Genauso, wie es passiert, dass a) schuldige Vergewaltiger nicht angeklagt oder verurteilt werden (Beispiele oben), kann und wird es auch im besten Rechtssystem passieren, dass b) Unschuldige als Sexualverbrecher verurteilt werden. Das ist ein Fakt, mit dem wir leben müssen. "Toleranzschwelle" gibt es deswegen keine, weil wir mangels Allwissenheit naturgemäß nicht genau quantifizieren können, wie viele Fehler der Typen a oder b es gibt.

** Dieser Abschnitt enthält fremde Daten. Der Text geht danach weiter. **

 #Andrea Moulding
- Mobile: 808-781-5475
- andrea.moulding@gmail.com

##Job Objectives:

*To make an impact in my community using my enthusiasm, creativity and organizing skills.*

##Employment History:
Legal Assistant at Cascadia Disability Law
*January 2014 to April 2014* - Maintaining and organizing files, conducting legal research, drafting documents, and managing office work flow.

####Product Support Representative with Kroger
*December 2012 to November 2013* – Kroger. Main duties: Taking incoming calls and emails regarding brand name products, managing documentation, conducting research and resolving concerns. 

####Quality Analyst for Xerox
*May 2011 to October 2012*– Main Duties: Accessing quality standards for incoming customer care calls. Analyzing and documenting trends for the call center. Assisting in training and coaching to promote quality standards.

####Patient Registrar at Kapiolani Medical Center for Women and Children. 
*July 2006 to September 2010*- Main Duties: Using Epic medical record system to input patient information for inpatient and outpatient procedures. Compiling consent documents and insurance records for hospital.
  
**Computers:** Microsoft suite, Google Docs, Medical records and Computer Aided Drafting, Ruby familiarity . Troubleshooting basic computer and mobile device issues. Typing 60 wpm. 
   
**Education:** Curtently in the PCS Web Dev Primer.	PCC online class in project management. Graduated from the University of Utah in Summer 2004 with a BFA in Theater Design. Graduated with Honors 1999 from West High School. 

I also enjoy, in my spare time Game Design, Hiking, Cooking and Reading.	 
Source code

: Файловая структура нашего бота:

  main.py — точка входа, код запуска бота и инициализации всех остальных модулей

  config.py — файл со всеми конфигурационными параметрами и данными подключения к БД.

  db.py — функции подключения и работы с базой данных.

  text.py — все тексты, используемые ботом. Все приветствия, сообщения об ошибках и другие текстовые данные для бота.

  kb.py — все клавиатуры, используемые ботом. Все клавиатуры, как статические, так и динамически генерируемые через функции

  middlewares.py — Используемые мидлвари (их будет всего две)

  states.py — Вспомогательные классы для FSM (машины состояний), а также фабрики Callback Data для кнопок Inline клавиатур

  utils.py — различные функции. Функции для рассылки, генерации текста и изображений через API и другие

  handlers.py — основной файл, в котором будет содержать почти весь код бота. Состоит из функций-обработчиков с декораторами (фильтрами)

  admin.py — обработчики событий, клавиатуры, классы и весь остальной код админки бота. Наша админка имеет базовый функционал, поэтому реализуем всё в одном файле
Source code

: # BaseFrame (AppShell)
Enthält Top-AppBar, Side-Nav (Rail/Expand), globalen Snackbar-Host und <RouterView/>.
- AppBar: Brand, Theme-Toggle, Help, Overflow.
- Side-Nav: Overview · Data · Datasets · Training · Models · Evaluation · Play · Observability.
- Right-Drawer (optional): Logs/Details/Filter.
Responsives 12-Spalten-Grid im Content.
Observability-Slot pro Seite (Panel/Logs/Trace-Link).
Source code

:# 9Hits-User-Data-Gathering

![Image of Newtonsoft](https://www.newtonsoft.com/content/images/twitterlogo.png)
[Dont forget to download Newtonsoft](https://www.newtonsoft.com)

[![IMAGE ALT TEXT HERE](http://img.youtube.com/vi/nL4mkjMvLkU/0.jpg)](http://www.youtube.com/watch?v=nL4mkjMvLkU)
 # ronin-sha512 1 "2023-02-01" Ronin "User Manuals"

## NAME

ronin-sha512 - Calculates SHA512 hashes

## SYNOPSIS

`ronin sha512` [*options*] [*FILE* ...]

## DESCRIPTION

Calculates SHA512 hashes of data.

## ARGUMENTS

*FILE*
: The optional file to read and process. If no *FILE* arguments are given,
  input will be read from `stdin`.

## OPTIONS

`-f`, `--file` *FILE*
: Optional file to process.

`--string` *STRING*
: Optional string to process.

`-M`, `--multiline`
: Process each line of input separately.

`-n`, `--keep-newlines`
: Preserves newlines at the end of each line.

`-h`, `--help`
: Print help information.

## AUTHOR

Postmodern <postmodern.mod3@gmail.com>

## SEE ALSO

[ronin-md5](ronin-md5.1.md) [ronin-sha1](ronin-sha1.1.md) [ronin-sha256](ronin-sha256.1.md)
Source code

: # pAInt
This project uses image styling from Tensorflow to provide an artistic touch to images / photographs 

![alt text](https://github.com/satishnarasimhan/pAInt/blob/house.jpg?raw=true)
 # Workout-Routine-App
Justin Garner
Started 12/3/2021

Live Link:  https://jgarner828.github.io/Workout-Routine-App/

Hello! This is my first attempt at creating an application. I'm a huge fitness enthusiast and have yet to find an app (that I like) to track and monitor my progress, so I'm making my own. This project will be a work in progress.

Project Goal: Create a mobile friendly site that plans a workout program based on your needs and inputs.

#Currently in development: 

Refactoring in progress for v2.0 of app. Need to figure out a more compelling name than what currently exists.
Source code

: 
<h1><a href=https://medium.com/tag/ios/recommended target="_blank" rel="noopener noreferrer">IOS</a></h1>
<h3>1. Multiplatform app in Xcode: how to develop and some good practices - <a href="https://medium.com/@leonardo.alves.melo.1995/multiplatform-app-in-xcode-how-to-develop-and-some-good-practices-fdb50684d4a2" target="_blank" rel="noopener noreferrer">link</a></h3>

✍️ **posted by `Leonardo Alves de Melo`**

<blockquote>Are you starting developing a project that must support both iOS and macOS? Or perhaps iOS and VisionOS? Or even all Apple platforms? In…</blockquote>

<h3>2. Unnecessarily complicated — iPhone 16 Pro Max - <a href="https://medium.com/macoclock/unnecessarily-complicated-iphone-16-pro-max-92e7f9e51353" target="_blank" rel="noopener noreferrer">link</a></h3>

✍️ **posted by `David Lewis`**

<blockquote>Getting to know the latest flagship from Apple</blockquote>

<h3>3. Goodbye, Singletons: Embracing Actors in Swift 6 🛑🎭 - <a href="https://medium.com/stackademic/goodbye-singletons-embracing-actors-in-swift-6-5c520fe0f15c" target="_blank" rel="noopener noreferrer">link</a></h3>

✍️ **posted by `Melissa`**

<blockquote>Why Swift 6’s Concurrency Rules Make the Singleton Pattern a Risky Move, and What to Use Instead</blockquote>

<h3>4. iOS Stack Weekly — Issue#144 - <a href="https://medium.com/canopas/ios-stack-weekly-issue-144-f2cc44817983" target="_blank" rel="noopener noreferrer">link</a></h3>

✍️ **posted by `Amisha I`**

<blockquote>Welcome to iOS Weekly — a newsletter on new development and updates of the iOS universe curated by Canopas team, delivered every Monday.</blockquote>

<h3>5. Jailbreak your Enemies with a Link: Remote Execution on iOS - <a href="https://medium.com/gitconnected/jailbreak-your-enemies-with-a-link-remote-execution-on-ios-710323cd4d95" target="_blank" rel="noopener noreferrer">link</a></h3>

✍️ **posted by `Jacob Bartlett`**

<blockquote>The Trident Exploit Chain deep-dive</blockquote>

Die Lösung für diese unbefriedigende Situation ist das Konzept des fairen Strafverfahrens, wo dem Beschuldigten Waffengleichheit mit den staatlichen Anklagebehörden zu gewährleisten ist. In dieser Situation geht der Staat bewusst das Risiko ein, dass mehr Fehler vom Typ a passieren, um Fehler vom Typ b zu minimieren. Gleichzeitig erhebt jedoch der Staat den Anspruch, dass Verbrechen nicht straflos bleiben. Auch Opfer von Verbrechen habe darauf Anspruch - nicht nur zur Befriedigung von Rachegelüsten, sondern um Verbrechen durch glaubhaft exekutierbare Strafandrohungen einzudämmen. Daher muss das Verfahren sicher stellen, dass nicht "zu viele" Fehler vom Typ a passieren. Ein jedes praktische System wird also die Mechanismen so gestalten, dass die Möglichkeiten für diese beiden Fehler gegeneinander abgewogen werden.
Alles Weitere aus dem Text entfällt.